Tijdens de zitting van 3 maart 2022 is het door verzoekster aanhangig gemaakte kort geding behandeld. De door verzoekster aangevoerde omstandigheden voor haar wrakingsverzoek hebben betrekking op het verloop van die zitting en zijn haar en haar advocaat dus ook op die datum bekend geworden. Het wrakingsverzoek is gedaan op 14 maart 2022. De rechtbank constateert dat tussen de feiten en omstandigheden waarop het verzoek is gegrond en het verzoek tot wraking elf dagen zijn gelegen. Voor dat tijdsverloop is door verzoekster desgevraagd geen redelijke verklaring gegeven. Het enkele feit dat verzoekster en de advocaat het verloop van de zitting nog samen, en de advocaat nog met derden, moesten bespreken, is naar het oordeel van de wrakingskamer onvoldoende voor een tijdsverloop van meer dan een dag of enkele dagen. Het verzoek is daarom te laat ingediend en verzoekster kan dan ook niet worden ontvangen in het verzoek. Aan een inhoudelijke beoordeling van het verzoek komt de rechtbank daarom niet toe.

4.De beslissing

De wrakingskamer van de rechtbank:
- verklaart verzoekster niet-ontvankelijk in het verzoek tot wraking.
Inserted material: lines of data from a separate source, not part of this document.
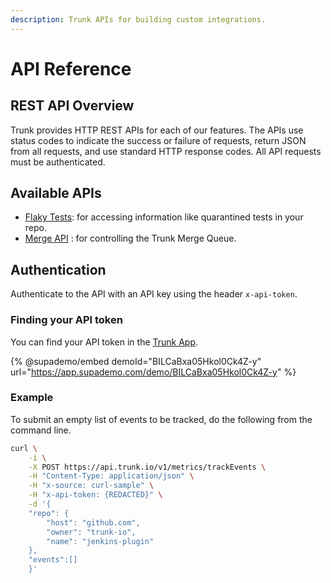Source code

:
 ```yaml
---
description: Trunk APIs for building custom integrations.
---
```


# API Reference

## REST API Overview

Trunk provides HTTP REST APIs for each of our features. The APIs use status codes to indicate the success or failure of requests, return JSON from all requests, and use standard HTTP response codes. All API requests must be authenticated.

## Available APIs

* [Flaky Tests](../../flaky-tests/webhooks/flaky-tests.md): for accessing information like quarantined tests in your repo.
* [Merge API](../../merge-queue/merge.md) : for controlling the Trunk Merge Queue.

## Authentication

Authenticate to the API with an API key using the header `x-api-token`.

### Finding your API token

You can find your API token in the [Trunk App](https://app.trunk.io).

{% @supademo/embed demoId="BILCaBxa05Hkol0Ck4Z-y" url="https://app.supademo.com/demo/BILCaBxa05Hkol0Ck4Z-y" %}

### Example

To submit an empty list of events to be tracked, do the following from the command line.

```sh
curl \
    -i \
    -X POST https://api.trunk.io/v1/metrics/trackEvents \
    -H "Content-Type: application/json" \
    -H "x-source: curl-sample" \
    -H "x-api-token: {REDACTED}" \
    -d '{
	"repo": {
		"host": "github.com",
		"owner": "trunk-io",
		"name": "jenkins-plugin"
	},
	"events":[]
	}'
```

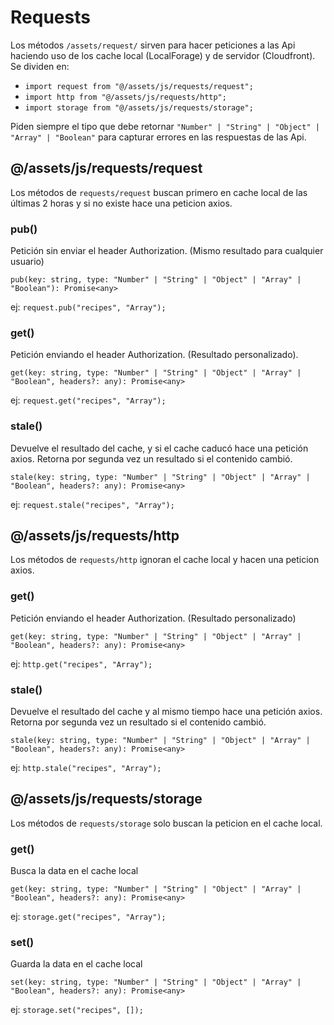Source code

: # Requests
Los métodos `/assets/request/` sirven para hacer peticiones a las Api haciendo uso de los cache local (LocalForage) y de servidor (Cloudfront).
Se dividen en:
- `import request from "@/assets/js/requests/request";`
- `import http from "@/assets/js/requests/http";`
- `import storage from "@/assets/js/requests/storage";`

Piden siempre el tipo que debe retornar `"Number" | "String" | "Object" | "Array" | "Boolean"` para capturar errores en las respuestas de las Api.

## @/assets/js/requests/request
Los métodos de `requests/request` buscan primero en cache local de las últimas 2 horas y si no existe hace una peticion axios.

### pub()
Petición sin enviar el header Authorization. (Mismo resultado para cualquier usuario)
```
pub(key: string, type: "Number" | "String" | "Object" | "Array" | "Boolean"): Promise<any>
```
ej: `request.pub("recipes", "Array");`

### get()
Petición enviando el header Authorization. (Resultado personalizado).
```
get(key: string, type: "Number" | "String" | "Object" | "Array" | "Boolean", headers?: any): Promise<any>
```
ej: `request.get("recipes", "Array");`

### stale()
Devuelve el resultado del cache, y si el cache caducó hace una petición axios. Retorna por segunda vez un resultado si el contenido cambió.
```
stale(key: string, type: "Number" | "String" | "Object" | "Array" | "Boolean", headers?: any): Promise<any>
```
ej: `request.stale("recipes", "Array");`

## @/assets/js/requests/http
Los métodos de `requests/http` ignoran el cache local y hacen una peticion axios.

### get()
Petición enviando el header Authorization. (Resultado personalizado)
```
get(key: string, type: "Number" | "String" | "Object" | "Array" | "Boolean", headers?: any): Promise<any>
```
ej: `http.get("recipes", "Array");`

### stale()
Devuelve el resultado del cache y al mismo tiempo hace una petición axios. Retorna por segunda vez un resultado si el contenido cambió.
```
stale(key: string, type: "Number" | "String" | "Object" | "Array" | "Boolean", headers?: any): Promise<any>
```
ej: `http.stale("recipes", "Array");`

## @/assets/js/requests/storage
Los métodos de `requests/storage` solo buscan la peticion en el cache local.

### get()
Busca la data en el cache local
```
get(key: string, type: "Number" | "String" | "Object" | "Array" | "Boolean", headers?: any): Promise<any>
```
ej: `storage.get("recipes", "Array");`

### set()
Guarda la data en el cache local
```
set(key: string, type: "Number" | "String" | "Object" | "Array" | "Boolean", headers?: any): Promise<any>
```
ej: `storage.set("recipes", []);`
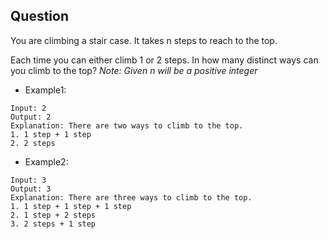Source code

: ## Question
You are climbing a stair case. It takes n steps to reach to the top.

Each time you can either climb 1 or 2 steps. In how many distinct ways can you climb to the top?
*Note:  Given n will be a positive integer*
- Example1:
```
Input: 2
Output: 2
Explanation: There are two ways to climb to the top.
1. 1 step + 1 step
2. 2 steps
```
- Example2:
```
Input: 3
Output: 3
Explanation: There are three ways to climb to the top.
1. 1 step + 1 step + 1 step
2. 1 step + 2 steps
3. 2 steps + 1 step
```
Deze beslissing is gegeven door mr. S.J. Peerdeman, voorzitter tevens rechter,
mr. M.J.C. van Leeuwen en mr. E.H.Th. Rademaker, rechters, in tegenwoordigheid van
de griffier [griffier] en in openbaar uitgesproken op 14 april 2022.
de griffier de voorzitter
Tegen deze beslissing staat geen rechtsmiddel open.